--- PROVIDED MATERIAL Enclosed Below ---
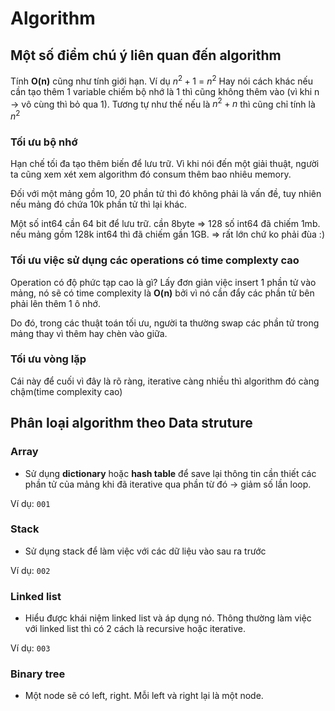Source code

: # Algorithm

## Một số điểm chú ý liên quan đến **algorithm**

Tính **O(n)** cũng như tính giới hạn. Ví dụ $n^2 + 1$ = $n^2$ Hay nói cách khác nếu cần tạo thêm 1 variable chiếm bộ nhớ là 1 thì cũng không thêm vào (vì khi n -> vô cùng thì bỏ qua 1). Tương tự như thế nếu là $n^2 +n$ thì cũng chỉ tính là $n^2$

### Tối ưu bộ nhớ

Hạn chế tối đa tạo thêm biến để lưu trữ. Vì khi nói đến một giải thuật, người ta cũng xem xét xem algorithm đó consum thêm bao nhiêu memory.

Đối với một mảng gồm 10, 20 phần tử thì đó không phải là vấn đề, tuy nhiên nếu mảng đó chứa 10k phần tử thì lại khác.

Một số int64 cần 64 bit để lưu trữ. cần 8byte => 128 số int64 đã chiếm 1mb. nếu mảng gồm 128k int64 thì đã chiếm gần 1GB. => rất lớn chứ ko phải đùa :)

### Tối ưu việc sử dụng các operations có time complexty cao

Operation có độ phức tạp cao là gì? Lấy đơn giản việc insert 1 phần tử vào mảng, nó sẽ có time complexity là **O(n)** bởi vì nó cần đẩy các phần tử bên phải lên thêm 1 ô nhớ. 

Do đó, trong các thuật toán tối ưu, người ta thường swap các phần tử trong mảng thay vì thêm hay chèn vào giữa.

### Tối ưu vòng lặp

Cái này để cuối vì đây là rõ ràng, iterative càng nhiều thì algorithm đó càng chậm(time complexity cao)

## Phân loại algorithm theo Data struture

### Array

- Sử dụng **dictionary** hoặc **hash table** để save lại thông tin cần thiết các phần tử của mảng khi đã iterative qua phần từ đó -> giảm số lần loop.

Ví dụ: `001`



### Stack

- Sử dụng stack để làm việc với các dữ liệu vào sau ra trước

Ví dụ: `002`

### Linked list

- Hiểu được khái niệm linked list và áp dụng nó. Thông thường làm việc với linked list thì có 2 cách là recursive hoặc iterative.

Ví dụ: `003`

### Binary tree

- Một node sẽ có left, right. Mỗi left và right lại là một node.

### 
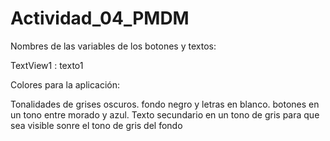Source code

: # Actividad_04_PMDM

Nombres de las variables de los botones y textos:

TextView1 : texto1


Colores para la aplicación:

Tonalidades de grises oscuros.
fondo negro y letras en blanco.
botones en un tono entre morado y azul.
Texto secundario en un tono de gris para que sea visible sonre el tono de gris del fondo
--- End of Enclosed PROVIDED MATERIAL ---
Filter the entries and keep only the lines holding "list".

### Linked list
- Hiểu được khái niệm linked list và áp dụng nó. Thông thường làm việc với linked list thì có 2 cách là recursive hoặc iterative.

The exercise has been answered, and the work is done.